**PROVIDED INFORMATION:**
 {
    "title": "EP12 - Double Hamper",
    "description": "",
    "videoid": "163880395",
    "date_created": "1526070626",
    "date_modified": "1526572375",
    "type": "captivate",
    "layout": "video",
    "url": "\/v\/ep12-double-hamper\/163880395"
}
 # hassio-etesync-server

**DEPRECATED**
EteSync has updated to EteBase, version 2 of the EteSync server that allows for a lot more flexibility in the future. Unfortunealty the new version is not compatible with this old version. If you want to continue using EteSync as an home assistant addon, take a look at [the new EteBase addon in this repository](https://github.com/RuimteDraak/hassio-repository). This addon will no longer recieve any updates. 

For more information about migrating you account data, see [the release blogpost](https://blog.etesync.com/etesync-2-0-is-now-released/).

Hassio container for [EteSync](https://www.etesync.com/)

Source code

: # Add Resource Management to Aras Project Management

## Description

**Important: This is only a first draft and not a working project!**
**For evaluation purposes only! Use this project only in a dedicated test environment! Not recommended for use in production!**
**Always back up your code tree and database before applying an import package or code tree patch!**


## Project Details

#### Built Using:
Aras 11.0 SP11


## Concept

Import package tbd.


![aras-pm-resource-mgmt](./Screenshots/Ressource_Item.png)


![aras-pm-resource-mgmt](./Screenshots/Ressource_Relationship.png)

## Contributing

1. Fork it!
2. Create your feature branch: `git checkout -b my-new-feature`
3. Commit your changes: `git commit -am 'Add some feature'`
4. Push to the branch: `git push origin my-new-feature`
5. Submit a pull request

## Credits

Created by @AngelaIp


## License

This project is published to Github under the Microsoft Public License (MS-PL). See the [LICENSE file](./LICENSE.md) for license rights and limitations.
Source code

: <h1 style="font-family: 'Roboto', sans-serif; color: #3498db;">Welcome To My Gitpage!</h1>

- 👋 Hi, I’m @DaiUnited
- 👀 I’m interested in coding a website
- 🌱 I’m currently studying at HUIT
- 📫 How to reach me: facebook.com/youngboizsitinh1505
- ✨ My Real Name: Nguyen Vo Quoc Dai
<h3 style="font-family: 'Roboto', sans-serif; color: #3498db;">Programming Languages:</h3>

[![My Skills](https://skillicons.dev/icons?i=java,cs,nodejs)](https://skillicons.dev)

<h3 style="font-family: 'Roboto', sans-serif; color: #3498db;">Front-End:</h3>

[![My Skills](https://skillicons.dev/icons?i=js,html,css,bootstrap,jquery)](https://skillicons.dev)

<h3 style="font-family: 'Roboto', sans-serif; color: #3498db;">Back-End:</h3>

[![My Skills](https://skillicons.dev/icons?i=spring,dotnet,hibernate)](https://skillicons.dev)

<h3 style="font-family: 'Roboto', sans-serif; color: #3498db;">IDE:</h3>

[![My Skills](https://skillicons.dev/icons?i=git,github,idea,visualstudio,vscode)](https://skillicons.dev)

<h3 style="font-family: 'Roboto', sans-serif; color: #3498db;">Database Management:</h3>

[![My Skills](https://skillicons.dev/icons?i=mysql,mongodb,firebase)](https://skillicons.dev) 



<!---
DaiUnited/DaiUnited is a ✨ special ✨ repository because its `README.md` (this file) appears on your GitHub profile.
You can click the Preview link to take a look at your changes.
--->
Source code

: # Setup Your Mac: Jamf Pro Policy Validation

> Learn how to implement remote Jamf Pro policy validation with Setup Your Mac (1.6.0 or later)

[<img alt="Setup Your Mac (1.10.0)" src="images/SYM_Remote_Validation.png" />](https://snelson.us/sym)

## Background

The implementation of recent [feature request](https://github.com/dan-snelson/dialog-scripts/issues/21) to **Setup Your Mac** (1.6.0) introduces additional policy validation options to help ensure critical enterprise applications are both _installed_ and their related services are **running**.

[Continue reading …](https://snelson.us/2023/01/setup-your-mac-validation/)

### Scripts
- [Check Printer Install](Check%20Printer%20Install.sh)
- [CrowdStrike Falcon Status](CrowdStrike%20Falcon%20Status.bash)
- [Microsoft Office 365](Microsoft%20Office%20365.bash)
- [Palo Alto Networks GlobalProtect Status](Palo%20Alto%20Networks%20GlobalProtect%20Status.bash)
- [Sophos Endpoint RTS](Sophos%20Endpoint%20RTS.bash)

**BRIEF:**
Would you restate exactly the lines of the material above, from its opening line through the line with "Aras Project Management", and output only those?

**WRITTEN REPLY:**
 {
    "title": "EP12 - Double Hamper",
    "description": "",
    "videoid": "163880395",
    "date_created": "1526070626",
    "date_modified": "1526572375",
    "type": "captivate",
    "layout": "video",
    "url": "\/v\/ep12-double-hamper\/163880395"
}
 # hassio-etesync-server

**DEPRECATED**
EteSync has updated to EteBase, version 2 of the EteSync server that allows for a lot more flexibility in the future. Unfortunealty the new version is not compatible with this old version. If you want to continue using EteSync as an home assistant addon, take a look at [the new EteBase addon in this repository](https://github.com/RuimteDraak/hassio-repository). This addon will no longer recieve any updates. 

For more information about migrating you account data, see [the release blogpost](https://blog.etesync.com/etesync-2-0-is-now-released/).

Hassio container for [EteSync](https://www.etesync.com/)

Source code

: # Add Resource Management to Aras Project Management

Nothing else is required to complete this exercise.